Input material START

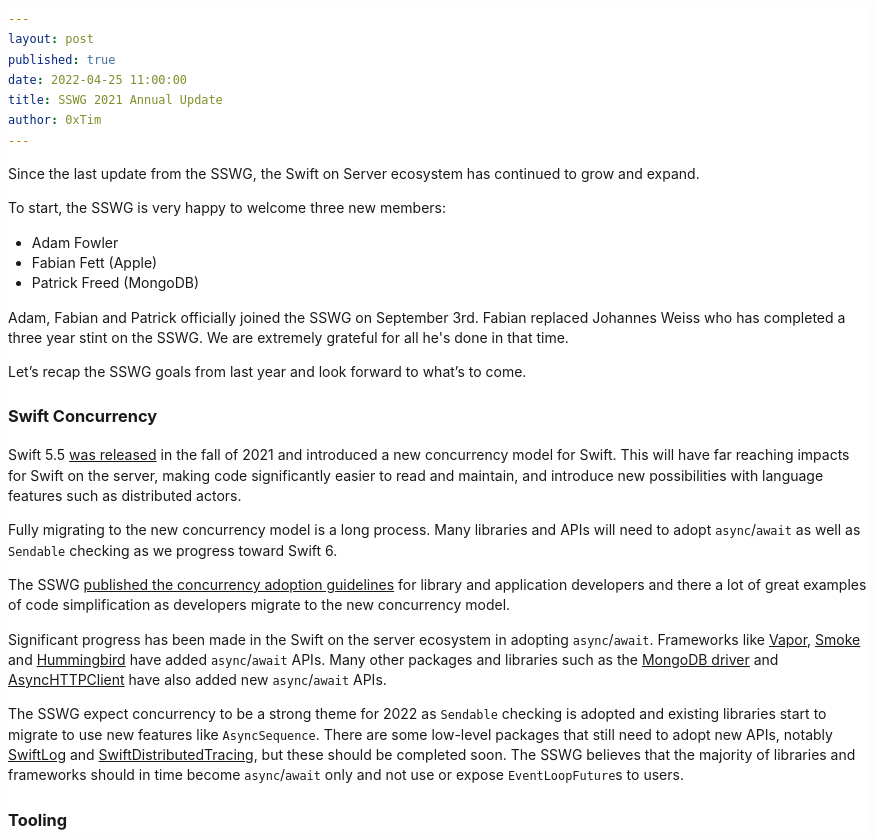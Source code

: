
 ```yaml
---
layout: post
published: true
date: 2022-04-25 11:00:00
title: SSWG 2021 Annual Update
author: 0xTim
---
```


Since the last update from the SSWG, the Swift on Server ecosystem has continued to grow and expand.

To start, the SSWG is very happy to welcome three new members:

* Adam Fowler
* Fabian Fett (Apple)
* Patrick Freed (MongoDB)

Adam, Fabian and Patrick officially joined the SSWG on September 3rd. Fabian replaced Johannes Weiss who has completed a three year stint on the SSWG. We are extremely grateful for all he's done in that time.

Let’s recap the SSWG goals from last year and look forward to what’s to come.

### Swift Concurrency

Swift 5.5 [was released](/blog/swift-5.5-released/) in the fall of 2021 and introduced a new concurrency model for Swift. This will have far reaching impacts for Swift on the server, making code significantly easier to read and maintain, and introduce new possibilities with language features such as distributed actors.

Fully migrating to the new concurrency model is a long process. Many libraries and APIs will need to adopt `async`/`await` as well as `Sendable` checking as we progress toward Swift 6.

The SSWG [published the concurrency adoption guidelines](https://github.com/swift-server/guides/blob/main/docs/concurrency-adoption-guidelines.md) for library and application developers and there a lot of great examples of code simplification as developers migrate to the new concurrency model.

Significant progress has been made in the Swift on the server ecosystem in adopting `async`/`await`. Frameworks like [Vapor](https://github.com/vapor/vapor), [Smoke](https://github.com/amzn/smoke-framework) and [Hummingbird](https://github.com/hummingbird-project/hummingbird) have added `async`/`await` APIs. Many other packages and libraries such as the [MongoDB driver](https://github.com/mongodb/mongo-swift-driver/) and [AsyncHTTPClient](https://github.com/swift-server/async-http-client) have also added new `async`/`await` APIs.

The SSWG expect concurrency to be a strong theme for 2022 as `Sendable` checking is adopted and existing libraries start to migrate to use new features like `AsyncSequence`. There are some low-level packages that still need to adopt new APIs, notably [SwiftLog](https://github.com/apple/swift-log) and [SwiftDistributedTracing](https://github.com/apple/swift-distributed-tracing), but these should be completed soon. The SSWG believes that the majority of libraries and frameworks should in time become `async`/`await` only and not use or expose `EventLoopFuture`s to users.

### Tooling
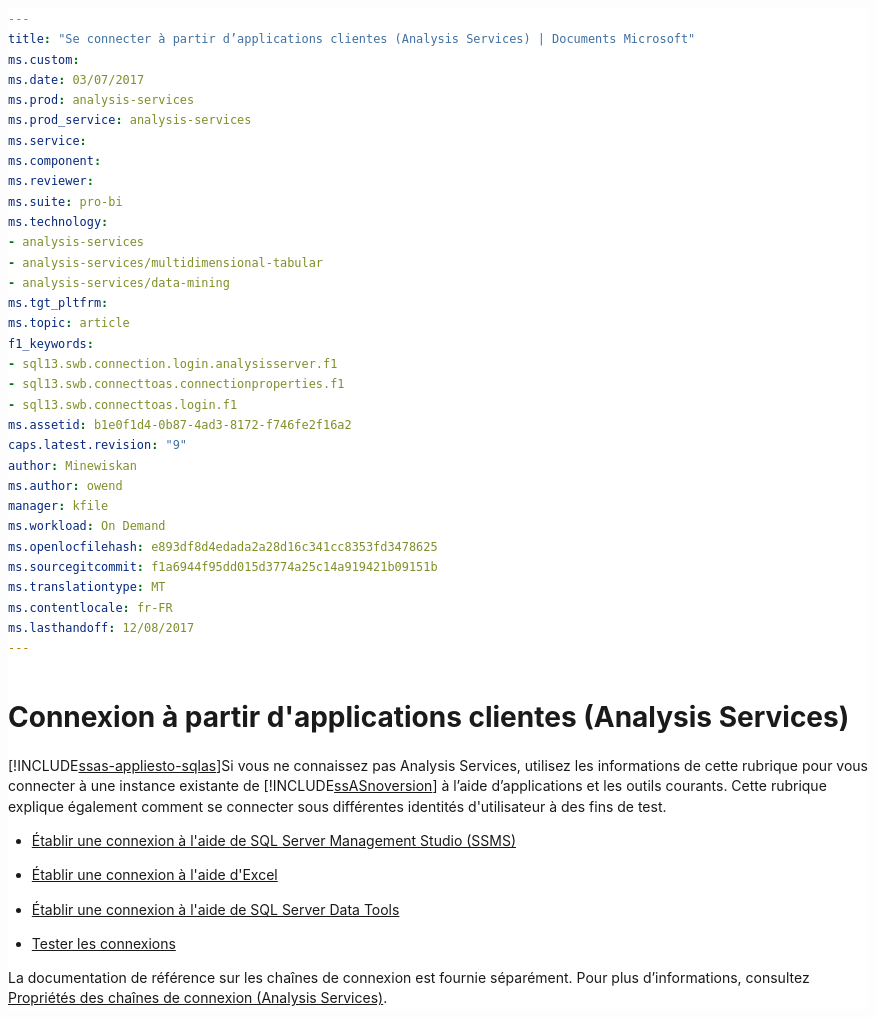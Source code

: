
 ```yaml
---
title: "Se connecter à partir d’applications clientes (Analysis Services) | Documents Microsoft"
ms.custom: 
ms.date: 03/07/2017
ms.prod: analysis-services
ms.prod_service: analysis-services
ms.service: 
ms.component: 
ms.reviewer: 
ms.suite: pro-bi
ms.technology:
- analysis-services
- analysis-services/multidimensional-tabular
- analysis-services/data-mining
ms.tgt_pltfrm: 
ms.topic: article
f1_keywords:
- sql13.swb.connection.login.analysisserver.f1
- sql13.swb.connecttoas.connectionproperties.f1
- sql13.swb.connecttoas.login.f1
ms.assetid: b1e0f1d4-0b87-4ad3-8172-f746fe2f16a2
caps.latest.revision: "9"
author: Minewiskan
ms.author: owend
manager: kfile
ms.workload: On Demand
ms.openlocfilehash: e893df8d4edada2a28d16c341cc8353fd3478625
ms.sourcegitcommit: f1a6944f95dd015d3774a25c14a919421b09151b
ms.translationtype: MT
ms.contentlocale: fr-FR
ms.lasthandoff: 12/08/2017
---
```

# <a name="connect-from-client-applications-analysis-services"></a>Connexion à partir d'applications clientes (Analysis Services)
[!INCLUDE[ssas-appliesto-sqlas](../../includes/ssas-appliesto-sqlas.md)]Si vous ne connaissez pas Analysis Services, utilisez les informations de cette rubrique pour vous connecter à une instance existante de [!INCLUDE[ssASnoversion](../../includes/ssasnoversion-md.md)] à l’aide d’applications et les outils courants. Cette rubrique explique également comment se connecter sous différentes identités d'utilisateur à des fins de test.  
  
-   [Établir une connexion à l'aide de SQL Server Management Studio (SSMS)](#bkmk_SSMS)  
  
-   [Établir une connexion à l'aide d'Excel](#bkmk_excel)  
  
-   [Établir une connexion à l'aide de SQL Server Data Tools](#bkmk_SSDT)  
  
-   [Tester les connexions](#bkmk_tshoot)  
  
 La documentation de référence sur les chaînes de connexion est fournie séparément. Pour plus d’informations, consultez [Propriétés des chaînes de connexion &#40;Analysis Services&#41;](../../analysis-services/instances/connection-string-properties-analysis-services.md).  
  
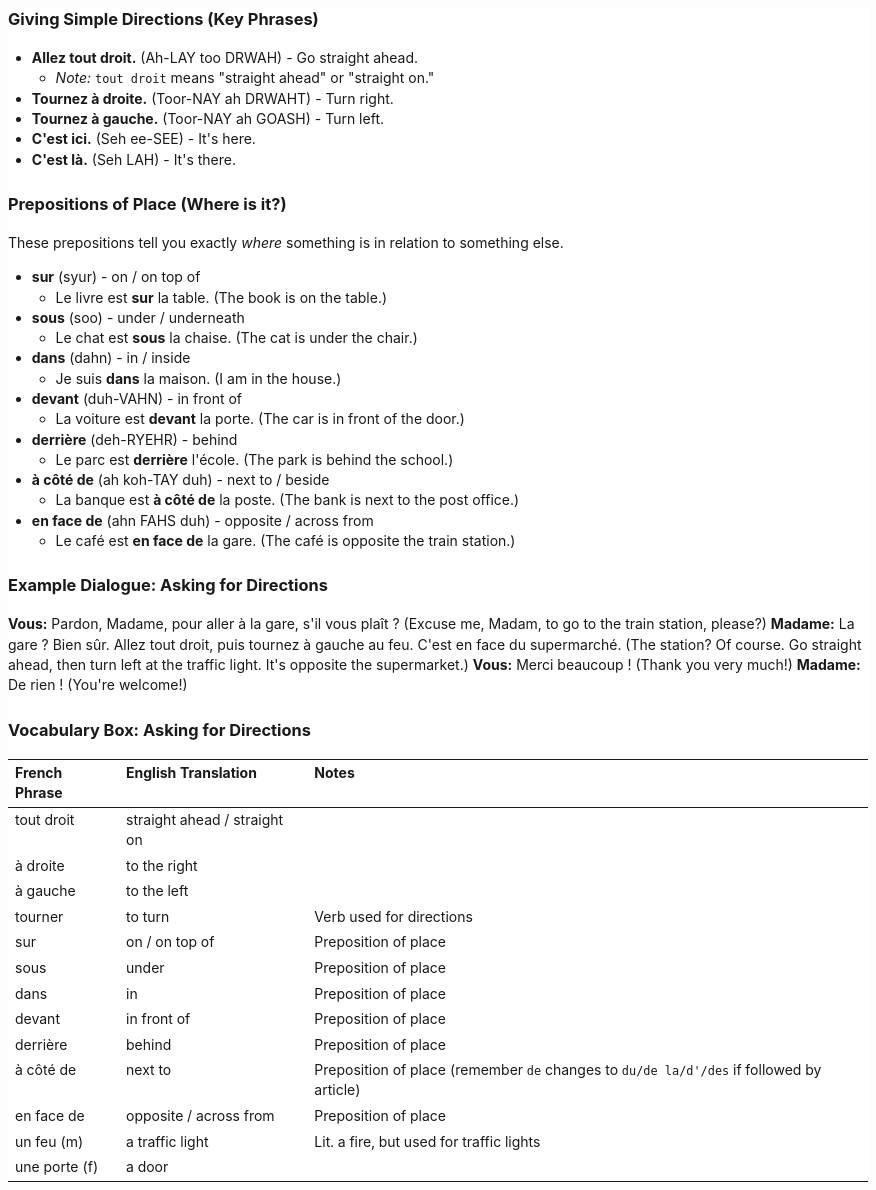 ### Giving Simple Directions (Key Phrases)

- **Allez tout droit.** (Ah-LAY too DRWAH) - Go straight ahead.
  - _Note:_ `tout droit` means "straight ahead" or "straight on."
- **Tournez à droite.** (Toor-NAY ah DRWAHT) - Turn right.
- **Tournez à gauche.** (Toor-NAY ah GOASH) - Turn left.
- **C'est ici.** (Seh ee-SEE) - It's here.
- **C'est là.** (Seh LAH) - It's there.

### Prepositions of Place (Where is it?)

These prepositions tell you exactly _where_ something is in relation to something else.

- **sur** (syur) - on / on top of
  - Le livre est **sur** la table. (The book is on the table.)
- **sous** (soo) - under / underneath
  - Le chat est **sous** la chaise. (The cat is under the chair.)
- **dans** (dahn) - in / inside
  - Je suis **dans** la maison. (I am in the house.)
- **devant** (duh-VAHN) - in front of
  - La voiture est **devant** la porte. (The car is in front of the door.)
- **derrière** (deh-RYEHR) - behind
  - Le parc est **derrière** l'école. (The park is behind the school.)
- **à côté de** (ah koh-TAY duh) - next to / beside
  - La banque est **à côté de** la poste. (The bank is next to the post office.)
- **en face de** (ahn FAHS duh) - opposite / across from
  - Le café est **en face de** la gare. (The café is opposite the train station.)

### Example Dialogue: Asking for Directions

**Vous:** Pardon, Madame, pour aller à la gare, s'il vous plaît ? (Excuse me, Madam, to go to the train station, please?)
**Madame:** La gare ? Bien sûr. Allez tout droit, puis tournez à gauche au feu. C'est en face du supermarché. (The station? Of course. Go straight ahead, then turn left at the traffic light. It's opposite the supermarket.)
**Vous:** Merci beaucoup ! (Thank you very much!)
**Madame:** De rien ! (You're welcome!)

### Vocabulary Box: Asking for Directions

| French Phrase  | English Translation          | Notes                                                                                    |
| :------------- | :--------------------------- | :--------------------------------------------------------------------------------------- |
| tout droit     | straight ahead / straight on |                                                                                          |
| à droite       | to the right                 |                                                                                          |
| à gauche       | to the left                  |                                                                                          |
| tourner        | to turn                      | Verb used for directions                                                                 |
| sur            | on / on top of               | Preposition of place                                                                     |
| sous           | under                        | Preposition of place                                                                     |
| dans           | in                           | Preposition of place                                                                     |
| devant         | in front of                  | Preposition of place                                                                     |
| derrière       | behind                       | Preposition of place                                                                     |
| à côté de      | next to                      | Preposition of place (remember `de` changes to `du/de la/d'/des` if followed by article) |
| en face de     | opposite / across from       | Preposition of place                                                                     |
| un feu (m)     | a traffic light              | Lit. a fire, but used for traffic lights                                                 |
| une porte (f)  | a door                       |                                                                                          |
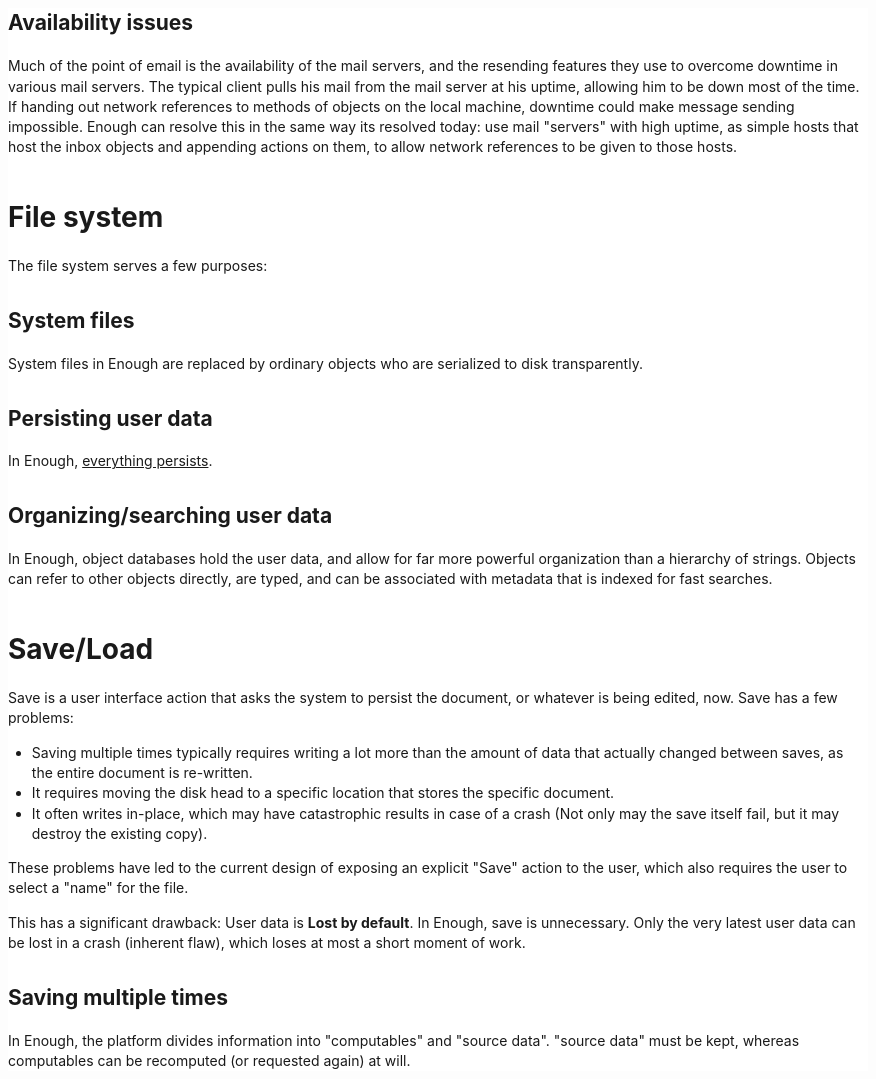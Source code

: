 ## Availability issues ##

Much of the point of email is the availability of the mail servers, and the resending features they use to overcome downtime in various mail servers. The typical client pulls his mail from the mail server at his uptime, allowing him to be down most of the time.
If handing out network references to methods of objects on the local machine, downtime could make message sending impossible. Enough can resolve this in the same way its resolved today: use mail "servers" with high uptime, as simple hosts that host the inbox objects and appending actions on them, to allow network references to be given to those hosts.

# File system #

The file system serves a few purposes:

## System files ##

System files in Enough are replaced by ordinary objects who are serialized to disk transparently.

## Persisting user data ##

In Enough, [everything persists](OrthogonalPersistence.md).

## Organizing/searching user data ##

In Enough, object databases hold the user data, and allow for far more powerful organization than a hierarchy of strings. Objects can refer to other objects directly, are typed, and can be associated with metadata that is indexed for fast searches.

# Save/Load #

Save is a user interface action that asks the system to persist the document, or whatever is being edited, now. Save has a few problems:
  * Saving multiple times typically requires writing a lot more than the amount of data that actually changed between saves, as the entire document is re-written.
  * It requires moving the disk head to a specific location that stores the specific document.
  * It often writes in-place, which may have catastrophic results in case of a crash (Not only may the save itself fail, but it may destroy the existing copy).

These problems have led to the current design of exposing an explicit "Save" action to the user, which also requires the user to select a "name" for the file.

This has a significant drawback: User data is **Lost by default**.
In Enough, save is unnecessary. Only the very latest user data can be lost in a crash (inherent flaw), which loses at most a short moment of work.

## Saving multiple times ##

In Enough, the platform divides information into "computables" and "source data". "source data" must be kept, whereas computables can be recomputed (or requested again) at will.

Input material END

Starting at the top of the listing above, reproduce each line up to and including the one with "The SSWG [published"; omit the pictures.

Source code

:
 ```yaml
---
layout: post
published: true
date: 2022-04-25 11:00:00
title: SSWG 2021 Annual Update
author: 0xTim
---
```


Since the last update from the SSWG, the Swift on Server ecosystem has continued to grow and expand.

To start, the SSWG is very happy to welcome three new members:

* Adam Fowler
* Fabian Fett (Apple)
* Patrick Freed (MongoDB)

Adam, Fabian and Patrick officially joined the SSWG on September 3rd. Fabian replaced Johannes Weiss who has completed a three year stint on the SSWG. We are extremely grateful for all he's done in that time.

Let’s recap the SSWG goals from last year and look forward to what’s to come.

### Swift Concurrency

Swift 5.5 [was released](/blog/swift-5.5-released/) in the fall of 2021 and introduced a new concurrency model for Swift. This will have far reaching impacts for Swift on the server, making code significantly easier to read and maintain, and introduce new possibilities with language features such as distributed actors.

Fully migrating to the new concurrency model is a long process. Many libraries and APIs will need to adopt `async`/`await` as well as `Sendable` checking as we progress toward Swift 6.

The SSWG [published the concurrency adoption guidelines](https://github.com/swift-server/guides/blob/main/docs/concurrency-adoption-guidelines.md) for library and application developers and there a lot of great examples of code simplification as developers migrate to the new concurrency model.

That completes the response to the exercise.